If you are a dedicated veggie lover, you know the experience all too well. You go to a restaurant with your friends and while they salivate over their steaks, you have to make do with drooping lettuce and gluey tomatoes.
The author, award-winning cook-booker Terry Hope Romero, went through this scenario many times as a “teen vegetarian (and later, adult vegan),” often concluding, “salads just sucked.” Luckily for us, we do not have to repeat her discouragement. It's time to cut through the crabmeat and become a "salad samurai"--master of your own veggie destiny (think John Belushi on
SNL).
This colorful coffee table or kitchen counter style guide allows you to conquer the salad doldrums, experiment, and turn your palate back on to the salad station. Primarily a recipe collection, the names of potential edibles are as appetizing as the photos: Pepperoni Tempeh Pizza Salad for the Italian food lover, Collards and Sweet Potato Crunch Bowl for those vegans south of the Mason-Dixon line, Grilled Miso Apples and Brussels Sprouts Salad for the sophisticated urbanite, or for the purely exotic palate, how about Avocado Amaranth Bhel Puri Chaat.
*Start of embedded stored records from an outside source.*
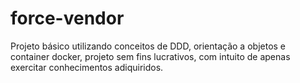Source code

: # force-vendor



Projeto básico utilizando conceitos de DDD, orientação a objetos e container docker, projeto sem fins lucrativos, com intuito de apenas exercitar conhecimentos adiquiridos.
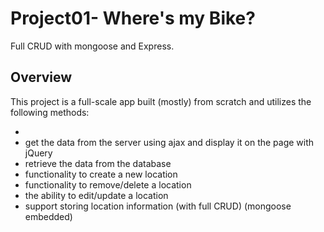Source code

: # Project01- Where's my Bike?

Full CRUD  with mongoose and Express.



## Overview

This project is a full-scale app built (mostly) from scratch and utilizes the following methods:

* 
* get the data from the server using ajax and display it on the page with jQuery
* retrieve the data from the database
* functionality to create a new location
* functionality to remove/delete a location
* the ability to edit/update a location
* support storing location information (with full CRUD) (mongoose embedded)
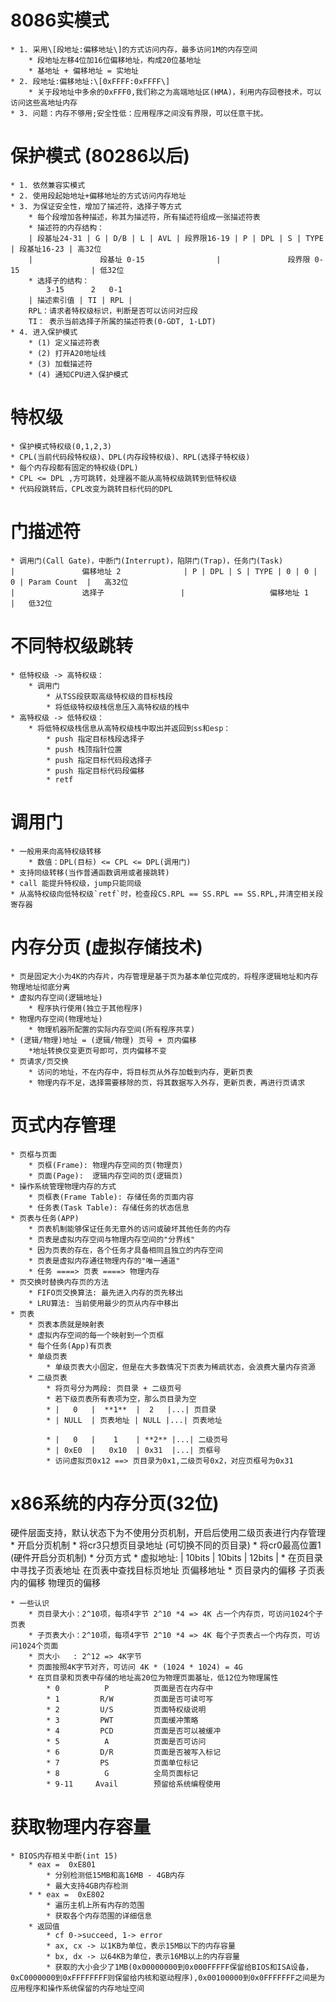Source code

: # 8086实模式
	* 1. 采用\[段地址:偏移地址\]的方式访问内存，最多访问1M的内存空间
		* 段地址左移4位加16位偏移地址，构成20位基地址
		* 基地址 + 偏移地址 = 实地址
	* 2. 段地址:偏移地址:\[0xFFFF:0xFFFF\] 
		* 关于段地址中多余的0xFFF0,我们称之为高端地址区(HMA)，利用内存回卷技术，可以访问这些高地址内存
	* 3. 问题：内存不够用;安全性低：应用程序之间没有界限，可以任意干扰。
	
# 保护模式 (80286以后)
	* 1. 依然兼容实模式
	* 2. 使用段起始地址+偏移地址的方式访问内存地址
	* 3. 为保证安全性，增加了描述符，选择子等方式
		* 每个段增加各种描述，称其为描述符，所有描述符组成一张描述符表
		* 描述符的内存结构：
		| 段基址24-31 | G | D/B | L | AVL | 段界限16-19 | P | DPL | S | TYPE | 段基址16-23 | 高32位
		|				段基址 0-15				|				段界限 0-15				| 低32位
		* 选择子的结构：
			3-15	  2	  0-1
		| 描述索引值 | TI | RPL |
		RPL：请求者特权级标识，判断是否可以访问对应段
		TI： 表示当前选择子所属的描述符表(0-GDT, 1-LDT)
	* 4. 进入保护模式
		* (1) 定义描述符表
		* (2) 打开A20地址线
		* (3) 加载描述符
		* (4) 通知CPU进入保护模式

# 特权级
	* 保护模式特权级(0,1,2,3)
	* CPL(当前代码段特权级)、DPL(内存段特权级)、RPL(选择子特权级)
	* 每个内存段都有固定的特权级(DPL)
	* CPL <= DPL ,方可跳转，处理器不能从高特权级跳转到低特权级
	* 代码段跳转后，CPL改变为跳转目标代码的DPL
	
# 门描述符
	* 调用门(Call Gate)，中断门(Interrupt)，陷阱门(Trap)，任务门(Task)
	|				偏移地址 2				| P | DPL | S | TYPE | 0 | 0 | 0 | Param Count  |	高32位
	|				选择子					|					偏移地址 1					|	低32位
	
# 不同特权级跳转
	* 低特权级 -> 高特权级：
		* 调用门
			* 从TSS段获取高级特权级的目标栈段
			* 将低级特权级栈信息压入高特权级的栈中
	* 高特权级 -> 低特权级：
		* 将低特权级栈信息从高特权级栈中取出并返回到ss和esp：
			* push 指定目标栈段选择子
			* push 栈顶指针位置
			* push 指定目标代码段选择子
			* push 指定目标代码段偏移
			* retf
# 调用门
	* 一般用来向高特权级转移
		* 数值：DPL(目标) <= CPL <= DPL(调用门)
	* 支持同级转移(当作普通函数调用或者接跳转)
	* call 能提升特权级，jump只能同级
	* 从高特权级向低特权级`retf`时，检查段CS.RPL == SS.RPL == SS.RPL,并清空相关段寄存器 
		
		
# 内存分页 (虚拟存储技术)
	* 页是固定大小为4K的内存片，内存管理是基于页为基本单位完成的，将程序逻辑地址和内存物理地址彻底分离
	* 虚拟内存空间(逻辑地址)
		* 程序执行使用(独立于其他程序)
	* 物理内存空间(物理地址)
		* 物理机器所配置的实际内存空间(所有程序共享)
	* (逻辑/物理)地址 = (逻辑/物理) 页号 + 页内偏移
		*地址转换仅变更页号即可，页内偏移不变
	* 页请求/页交换
		* 访问的地址，不在内存中，将目标页从外存加载到内存，更新页表
		* 物理内存不足，选择需要移除的页，将其数据写入外存，更新页表，再进行页请求
		
# 页式内存管理
	* 页框与页面
		* 页框(Frame): 物理内存空间的页(物理页)
		* 页面(Page):  逻辑内存空间的页(逻辑页)
	* 操作系统管理物理内存的方式
		* 页框表(Frame Table): 存储任务的页面内容
		* 任务表(Task Table): 存储任务的状态信息
	* 页表与任务(APP)
		* 页表机制能够保证任务无意外的访问或破坏其他任务的内存
		* 页表是虚拟内存空间与物理内存空间的"分界线"
		* 因为页表的存在，各个任务才具备相同且独立的内存空间
		* 页表是虚拟内存通往物理内存的"唯一通道"
		* 任务 ====> 页表 ====> 物理内存
	* 页交换时替换内存页的方法
		* FIFO页交换算法: 最先进入内存的页先移出
		* LRU算法: 当前使用最少的页从内存中移出
	* 页表
		* 页表本质就是映射表
		* 虚拟内存空间的每一个映射到一个页框
		* 每个任务(App)有页表
		* 单级页表
			* 单级页表大小固定，但是在大多数情况下页表为稀疏状态，会浪费大量内存资源
		* 二级页表
			* 将页号分为两段: 页目录 + 二级页号
			* 若下级页表所有表项为空，那么页目录为空
			* |   0   |  **1**  |  2   |...| 页目录 
			* | NULL  | 页表地址 | NULL |...| 页表地址
			
			* |   0   |    1    | **2** |...| 二级页号 
			* | 0xE0  |   0x10  | 0x31  |...| 页框号
			* 访问虚拟页0x12 ==> 页目录为0x1,二级页号0x2，对应页框号为0x31

# x86系统的内存分页(32位)
硬件层面支持，默认状态下为不使用分页机制，开启后使用二级页表进行内存管理
	* 开启分页机制
		* 将cr3只想页目录地址 (可切换不同的页目录)
		* 将cr0最高位置1     (硬件开启分页机制)
	* 分页方式
		*  虚拟地址:   |         10bits       |         10bits          |         12bits         |
		*              在页目录中寻找子页表地址    在页表中查找目标页地址              页偏移地址 
		*                   页目录内的偏移             子页表内的偏移              物理页的偏移

	* 一些认识
		* 页目录大小：2^10项，每项4字节 2^10 *4 => 4K 占一个内存页，可访问1024个子页表
		* 子页表大小：2^10项，每项4字节 2^10 *4 => 4K 每个子页表占一个内存页，可访问1024个页面
		* 页大小   : 2^12 => 4K字节
		* 页面按照4K字节对齐，可访问 4K * (1024 * 1024) = 4G
		* 在页目录和页表中存储的地址高20位为物理页面基址，低12位为物理属性
			* 0          P          页面是否在内存中
			* 1         R/W         页面是否可读可写
			* 2         U/S         页面特权级说明
			* 3         PWT         页面缓冲策略
			* 4         PCD         页面是否可以被缓冲
			* 5          A          页面是否可访问
			* 6         D/R         页面是否被写入标记
			* 7         PS          页面单位标记
			* 8          G          全局页面标记
			* 9-11     Avail        预留给系统编程使用
		
# 获取物理内存容量
	* BIOS内存相关中断(int 15)
		* eax =  0xE801
			* 分别检测低15MB和高16MB - 4GB内存
			* 最大支持4GB内存检测
		* * eax =  0xE802
			* 遍历主机上所有内存的范围
			* 获取各个内存范围的详细信息
		* 返回值
			* cf 0->succeed, 1-> error
			* ax, cx -> 以1KB为单位，表示15MB以下的内存容量
			* bx, dx -> 以64KB为单位，表示16MB以上的内存容量
			* 获取的大小会少了1MB(0x00000000到0x000FFFFF保留给BIOS和ISA设备，0xC0000000到0xFFFFFFFF则保留给内核和驱动程序),0x00100000到0x0FFFFFFF之间是为应用程序和操作系统保留的内存地址空间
In addition to offering salad dressing concoctions amazing in their variety, Romero has deftly divided her salad selections by season, which will help the truly dedicated farmer’s market shopper: strawberries and spinach in the spring, chickpeas and barbecue for summer, figs and tempeh in the fall, couscous with lemon and olives in the winter. The book is graphically sharp and stylish; you will enjoy showing it off to your salad-loving guests.
And yes, there are fruity dessert salads, with my favorite (by the very look of it): Overnight Oats with Mexican Chocolate Crème.
Salad Samurai was designed with veg devotees in mind, but it will be no surprise if it garners new converts to tofu and tarragon. It's part of the excellent Da Capo Lifelong series of books to keep and use perennially.